• **Activity**: Once every line containing "sondern" has been counted, report the total for the data and nothing else.

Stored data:
━━━━━━

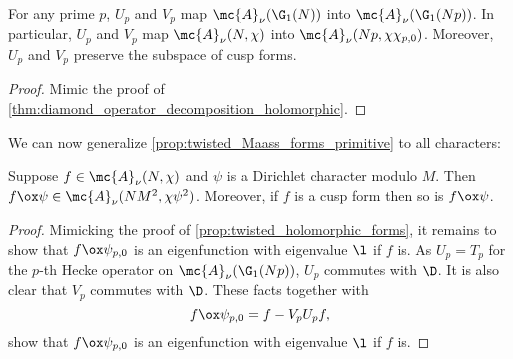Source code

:     \begin{lemma}\label{lem:twisted_Maass_lemma}
      For any prime $p$, $U_{p}$ and $V_{p}$ map $\mc{A}_{\nu}(\G_{1}(N))$ into $\mc{A}_{\nu}(\G_{1}(Np))$. In particular, $U_{p}$ and $V_{p}$ map $\mc{A}_{\nu}(N,\chi)$ into $\mc{A}_{\nu}(Np,\chi\chi_{p,0})$. Moreover, $U_{p}$ and $V_{p}$ preserve the subspace of cusp forms.
    \end{lemma}
    \begin{proof}
      Mimic the proof of \cref{thm:diamond_operator_decomposition_holomorphic}.
    \end{proof}

    We can now generalize \cref{prop:twisted_Maass_forms_primitive} to all characters:

    \begin{proposition}\label{prop:twisted_Maass_forms}
      Suppose $f \in \mc{A}_{\nu}(N,\chi)$ and $\psi$ is a Dirichlet character modulo $M$. Then $f \ox \psi \in \mc{A}_{\nu}(NM^{2},\chi\psi^{2})$. Moreover, if $f$ is a cusp form then so is $f \ox \psi$.
    \end{proposition}
    \begin{proof}
      Mimicking the proof of \cref{prop:twisted_holomorphic_forms}, it remains to show that $f \ox \psi_{p,0}$ is an eigenfunction with eigenvalue $\l$ if $f$ is. As $U_{p} = T_{p}$ for the $p$-th Hecke operator on $\mc{A}_{\nu}(\G_{1}(Np))$, $U_{p}$ commutes with $\D$. It is also clear that $V_{p}$ commutes with $\D$. These facts together with
      \[
        f \ox \psi_{p,0} = f-V_{p}U_{p}f,
      \]
      show that $f \ox \psi_{p,0}$ is an eigenfunction with eigenvalue $\l$ if $f$ is.
    \end{proof}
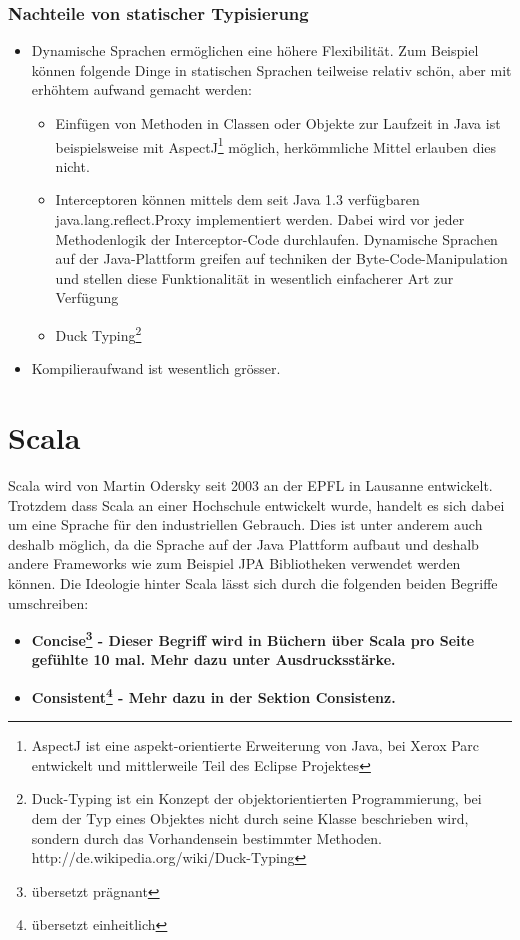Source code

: \subsubsection{Nachteile von statischer Typisierung}
\begin{itemize}
\item Dynamische Sprachen erm\"oglichen eine h\"ohere Flexibilit\"at. Zum Beispiel k\"onnen folgende Dinge in statischen Sprachen teilweise relativ schön, aber mit erhöhtem aufwand gemacht werden:
\begin{itemize}
\item Einf\"ugen von Methoden in Classen oder Objekte zur Laufzeit in Java ist beispielsweise mit AspectJ\footnote{AspectJ ist eine aspekt-orientierte Erweiterung von Java, bei Xerox Parc entwickelt und mittlerweile Teil des Eclipse Projektes} m\"oglich, herkömmliche Mittel erlauben dies nicht.
\item Interceptoren k\"onnen mittels dem seit Java 1.3 verf\"ugbaren java.lang.reflect.Proxy implementiert werden. Dabei wird vor jeder Methodenlogik der Interceptor-Code durchlaufen. Dynamische Sprachen auf der Java-Plattform greifen auf techniken der Byte-Code-Manipulation und stellen diese Funktionalit\"at in wesentlich einfacherer Art zur Verf\"ugung
\item Duck Typing\footnote{Duck-Typing ist ein Konzept der objektorientierten Programmierung, bei dem der Typ eines Objektes nicht durch seine Klasse beschrieben wird, sondern durch das Vorhandensein bestimmter Methoden. http://de.wikipedia.org/wiki/Duck-Typing}
\end{itemize}
\item Kompilieraufwand ist wesentlich gr\"osser.
\end{itemize}


\section{Scala}\label{einarbeitung:scala}
Scala wird von Martin Odersky seit 2003 an der EPFL in Lausanne entwickelt. Trotzdem dass Scala an einer Hochschule entwickelt wurde, handelt es sich dabei um eine Sprache für den industriellen Gebrauch. Dies ist unter anderem auch deshalb m\"oglich, da die Sprache auf der Java Plattform aufbaut und deshalb andere Frameworks wie zum Beispiel JPA Bibliotheken verwendet werden können. Die Ideologie hinter Scala l\"asst sich durch die folgenden beiden Begriffe umschreiben:
\begin{itemize}
\item \bf{Concise\footnote{\"ubersetzt pr\"agnant}} - Dieser Begriff wird in B\"uchern \"uber Scala pro Seite gef\"uhlte 10 mal. Mehr dazu unter Ausdrucksst\"arke.
\item \bf{Consistent\footnote{\"ubersetzt einheitlich}} - Mehr dazu in der Sektion Consistenz.
\end{itemize}


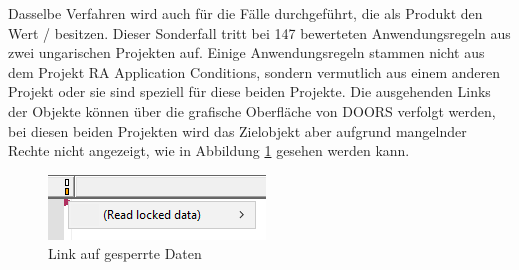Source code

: Dasselbe Verfahren wird auch für die Fälle durchgeführt, die als Produkt den Wert \glqq /\grqq{} besitzen. Dieser Sonderfall tritt bei 147 bewerteten Anwendungsregeln
aus zwei ungarischen Projekten auf.
Einige Anwendungsregeln stammen nicht aus dem Projekt RA Application Conditions, sondern vermutlich aus einem anderen Projekt oder sie sind speziell 
für diese beiden Projekte. Die ausgehenden Links der Objekte können über die grafische Oberfläche von \ac{DOORS} verfolgt werden, bei diesen beiden Projekten
wird das Zielobjekt aber aufgrund mangelnder Rechte nicht angezeigt, wie in Abbildung \ref{fig:LockedData} gesehen werden kann. 

\begin{figure}[H]
    \centering
    \includegraphics[width = \textwidth/2]{abbildungen/LockedData.PNG}
    \caption{Link auf gesperrte Daten}
    \label{fig:LockedData}
\end{figure}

━━━━━━

• **Solution to this problem**: 2